Too often the tracks that are blaring at you–almost begging to be liked (in a similar fashion to the hollow, soulless material on Reptilians)–are full of noise that’s more nasal, off putting and unlikeable than ever. The guitar melodies on “Fortune’s Fool” almost sound like their souring against each other while “Yayaya”’s irritating vocal hooks are easy to guess from the title alone. Lead single “While I’m Alive” is arguably the main offender. Beginning with a wordless falsetto voice, the track boasts plenty of riffs and synth squiggles to hook you in on first listen, and it even tries to move itself onwards, going into an almost deadpan strut. Needlessly, though, it brings back its main hook for a final and undeserved victory lap in the song’s closing thirty seconds. By then it begins to test your patience. It’s catchy at first, and it’s probably the only thing with any sort of instant appeal, making for no standout moments that glimmer through the haze–like the presence of “German Love,” “Pop Song,” and “Florida” on Starfucker, and “Julius,” and “Death as a Fetish” on Reptilians.
The main problem with Miracle Mile, though, is that it’s too long. As brief as the moments of goodness may be, they’re lost in a sea of noise that becomes near indistinguishable when taken in one sitting. And without an impressionable start like on their previous album, attention can wane within ten minutes. What I do appreciate is that on the last third of the album, the band dial things back a bit, and dedicate most of the space to slower paced numbers, but coming after an already tiring half hour of music, it doesn’t act as an antidote but rather like a ruthless attempt to keep the party going no matter what. Broken down, the contents of Miracle Mile can be more enjoyable, and you can smirk at moments that take cues from odd places, such as the “Teenage Dirtbag” acoustic intro to “Beach Monster,” or the burst of synths that begin the likeable “Atlantis,” which sounds like the band trying their hand at Cyndi Lauper’s “Girls Just Wanna Have Fun” again. The aforementioned slower material on the latter half is hit or miss in smaller doses. Even the four final tracks can lose their direction when taken together (it accounts for twenty minutes of the album’s runtime), but pick and choose and you’ll find “I Don’t Want To See,” which manages to restrain itself despite a bubbling melody that rises ever so slightly come the bridge, or the slightly ostentatious seven minute kind-of kraut-rock exercise “Nite Right.”

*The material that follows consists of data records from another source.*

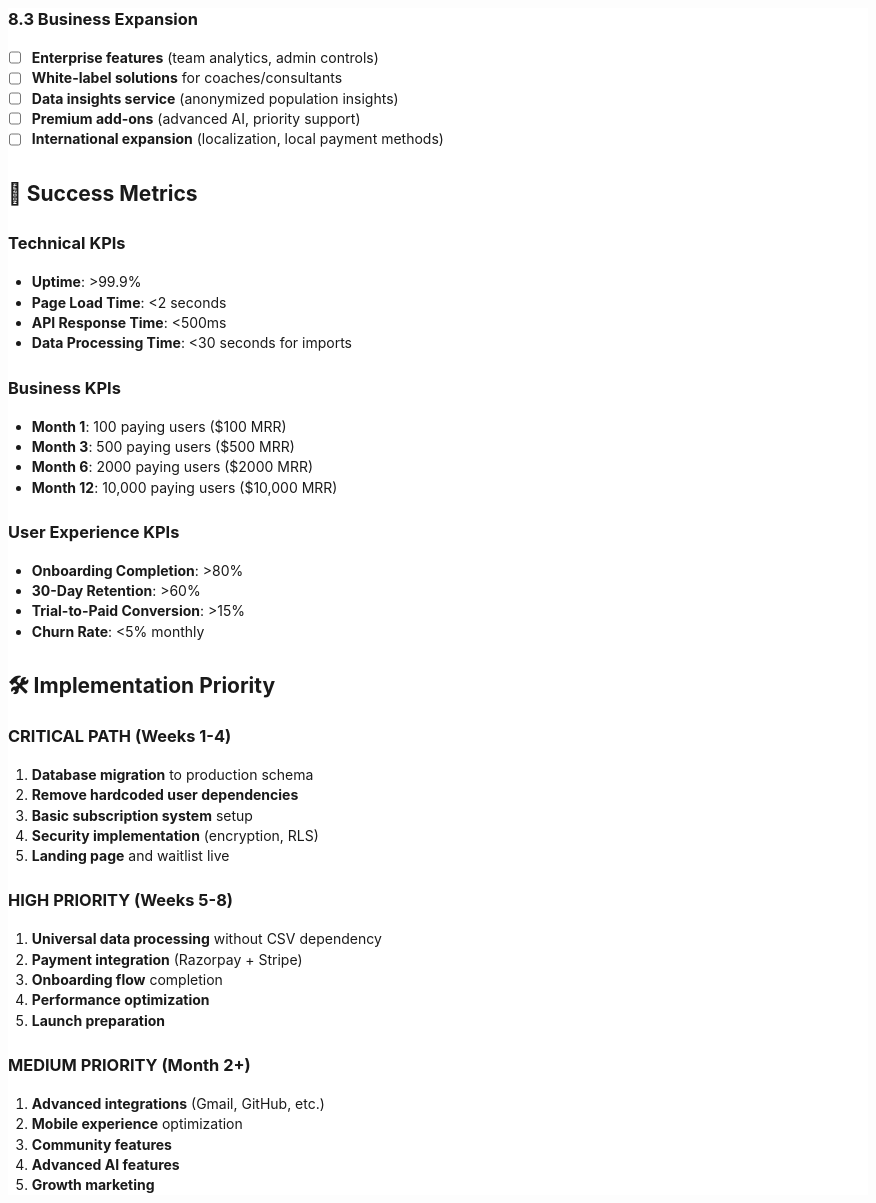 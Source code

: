 ### 8.3 Business Expansion
- [ ] **Enterprise features** (team analytics, admin controls)
- [ ] **White-label solutions** for coaches/consultants
- [ ] **Data insights service** (anonymized population insights)
- [ ] **Premium add-ons** (advanced AI, priority support)
- [ ] **International expansion** (localization, local payment methods)

## 🎯 **Success Metrics**

### Technical KPIs
- **Uptime**: >99.9%
- **Page Load Time**: <2 seconds
- **API Response Time**: <500ms
- **Data Processing Time**: <30 seconds for imports

### Business KPIs
- **Month 1**: 100 paying users ($100 MRR)
- **Month 3**: 500 paying users ($500 MRR)
- **Month 6**: 2000 paying users ($2000 MRR)
- **Month 12**: 10,000 paying users ($10,000 MRR)

### User Experience KPIs
- **Onboarding Completion**: >80%
- **30-Day Retention**: >60%
- **Trial-to-Paid Conversion**: >15%
- **Churn Rate**: <5% monthly

## 🛠️ **Implementation Priority**

### **CRITICAL PATH (Weeks 1-4)**
1. **Database migration** to production schema
2. **Remove hardcoded user dependencies**
3. **Basic subscription system** setup
4. **Security implementation** (encryption, RLS)
5. **Landing page** and waitlist live

### **HIGH PRIORITY (Weeks 5-8)**
1. **Universal data processing** without CSV dependency
2. **Payment integration** (Razorpay + Stripe)
3. **Onboarding flow** completion
4. **Performance optimization**
5. **Launch preparation**

### **MEDIUM PRIORITY (Month 2+)**
1. **Advanced integrations** (Gmail, GitHub, etc.)
2. **Mobile experience** optimization
3. **Community features**
4. **Advanced AI features**
5. **Growth marketing**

The title’s kind of funny when you think about it, if not ironic. A mile isn’t that far, and yet the band has gone off track despite the short distance. Before, you might have accused them of shooting upwards for the stars, but now they sound like they’ve almost jack-knifed into an obstacle. It’s rather miraculous that they’ve still managed to salvage a few moments of joy here, but to save themselves from dissolving into something more than a passing interest (as “the band with that name”, for instance) they’ll need to find a path of some sort to stick to. Believe it or not, I’d still like there to be a day when I could happily say with excitement, “OMG NEW STRFKR ALBM.”